◆ Exercise prompt
Look through the lines below for the word "reachability", and copy every line that has it.

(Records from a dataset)
■ ■ ■
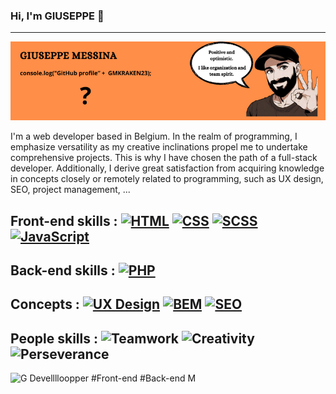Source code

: ### Hi, I'm GIUSEPPE 👋
---
![header_description](header.png)

I'm a web developer based in Belgium. In the realm of programming, I emphasize versatility as my creative inclinations propel me to undertake comprehensive projects. This is why I have chosen the path of a full-stack developer. Additionally, I derive great satisfaction from acquiring knowledge in concepts closely or remotely related to programming, such as UX design, SEO, project management, ...

## Front-end skills : [![HTML](https://img.shields.io/badge/HTML5-E34F26?style=flat&logo=html5&logoColor=white)](https://developer.mozilla.org/en-US/docs/Web/HTML) [![CSS](https://img.shields.io/badge/CSS3-1572B6?style=flat&logo=css3&logoColor=white)](https://developer.mozilla.org/en-US/docs/Web/CSS) [![SCSS](https://img.shields.io/badge/SCSS-CC6699?style=flat&logo=sass&logoColor=white)](https://sass-lang.com/) [![JavaScript](https://img.shields.io/badge/JavaScript-F7DF1E?style=flat&logo=javascript&logoColor=black)](https://developer.mozilla.org/en-US/docs/Web/JavaScript) 

## Back-end skills : [![PHP](https://img.shields.io/badge/PHP-777BB4?style=flat&logo=php&logoColor=white)](https://www.php.net/)

## Concepts : [![UX Design](https://img.shields.io/badge/UX%20Design-%230077B5.svg?style=flat&logo=designer-news&logoColor=white)](https://en.wikipedia.org/wiki/User_experience_design) [![BEM](https://img.shields.io/badge/BEM-%23F44336.svg?style=flat)](http://getbem.com/) [![SEO](https://img.shields.io/badge/SEO-%23007CAB.svg?style=flat&logo=google&logoColor=white)](https://en.wikipedia.org/wiki/Search_engine_optimization) 

## People skills : ![Teamwork](https://img.shields.io/badge/Teamwork-%F0%9F%A4%9D-green) ![Creativity](https://img.shields.io/badge/Creativity-%F0%9F%8E%A8-blue) ![Perseverance](https://img.shields.io/badge/Perseverance-%F0%9F%9A%80-orange)

![G Develllloopper #Front-end #Back-end M](https://github.com/GMKRAKEN23/GMKRAKEN23/assets/149949090/7f7cdc9e-090d-4e3e-9897-72340a0052cb)
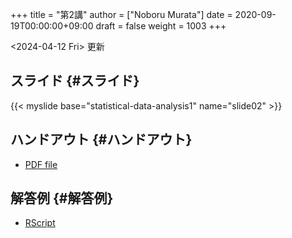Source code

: +++
title = "第2講"
author = ["Noboru Murata"]
date = 2020-09-19T00:00:00+09:00
draft = false
weight = 1003
+++

<span class="timestamp-wrapper"><span class="timestamp">&lt;2024-04-12 Fri&gt; </span></span> 更新


## スライド {#スライド}

{{< myslide base="statistical-data-analysis1" name="slide02" >}}


## ハンドアウト {#ハンドアウト}

-   [PDF file](https://noboru-murata.github.io/statistical-data-analysis1/pdfs/slide02.pdf)


## 解答例 {#解答例}

-   [RScript](https://noboru-murata.github.io/statistical-data-analysis1/code/slide02.R)
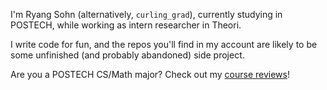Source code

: I'm Ryang Sohn (alternatively, `curling_grad`), currently studying in POSTECH, while working as intern researcher in Theori.

I write code for fun, and the repos you'll find in my account are likely to be some unfinished (and probably abandoned) side project.

Are you a POSTECH CS/Math major? Check out my [course reviews](https://github.com/sohnryang/survival-at-postech)!
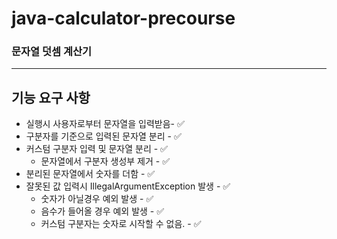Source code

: # java-calculator-precourse

### 문자열 덧셈 계산기

---

## 기능 요구 사항

- 실행시 사용자로부터 문자열을 입력받음- ✅
- 구분자를 기준으로 입력된 문자열 분리 - ✅
- 커스텀 구분자 입력 및 문자열 분리 - ✅
    - 문자열에서 구분자 생성부 제거 - ✅
- 분리된 문자열에서 숫자를 더함 - ✅
- 잘못된 값 입력시 IllegalArgumentException 발생 - ✅
    - 숫자가 아닐경우 예외 발생 - ✅
    - 음수가 들어올 경우 예외 발생 - ✅
    - 커스텀 구분자는 숫자로 시작할 수 없음. - ✅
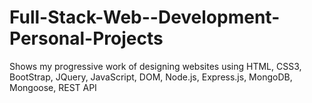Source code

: # Full-Stack-Web--Development-Personal-Projects
Shows my progressive work of designing websites using HTML, CSS3, BootStrap, JQuery, JavaScript, DOM, Node.js, Express.js, MongoDB, Mongoose, REST API
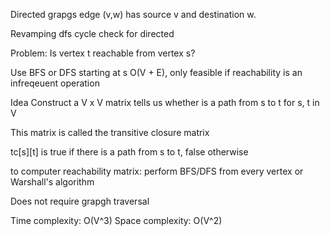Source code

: Directed grapgs edge (v,w) has source v and destination w.

Revamping dfs cycle check for directed

Problem:
Is vertex t reachable from vertex s?

Use BFS or DFS starting at s
O(V + E), only feasible if reachability is an infreqeuent operation

Idea
Construct a V x V matrix
tells us whether is a path from s to t for s, t in V

This matrix is called the transitive closure matrix

tc[s][t] is true if there is a path from s to t, false otherwise

to computer reachability matrix:
perform BFS/DFS from every vertex or Warshall's algorithm

Does not require grapgh traversal

Time complexity: O(V^3)
Space complexity: O(V^2)

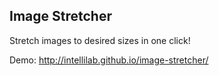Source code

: Image Stretcher
---

Stretch images to desired sizes in one click!

Demo: http://intellilab.github.io/image-stretcher/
■ ■ ■
◆ Exercise response
O(V + E), only feasible if reachability is an infreqeuent operation
to computer reachability matrix:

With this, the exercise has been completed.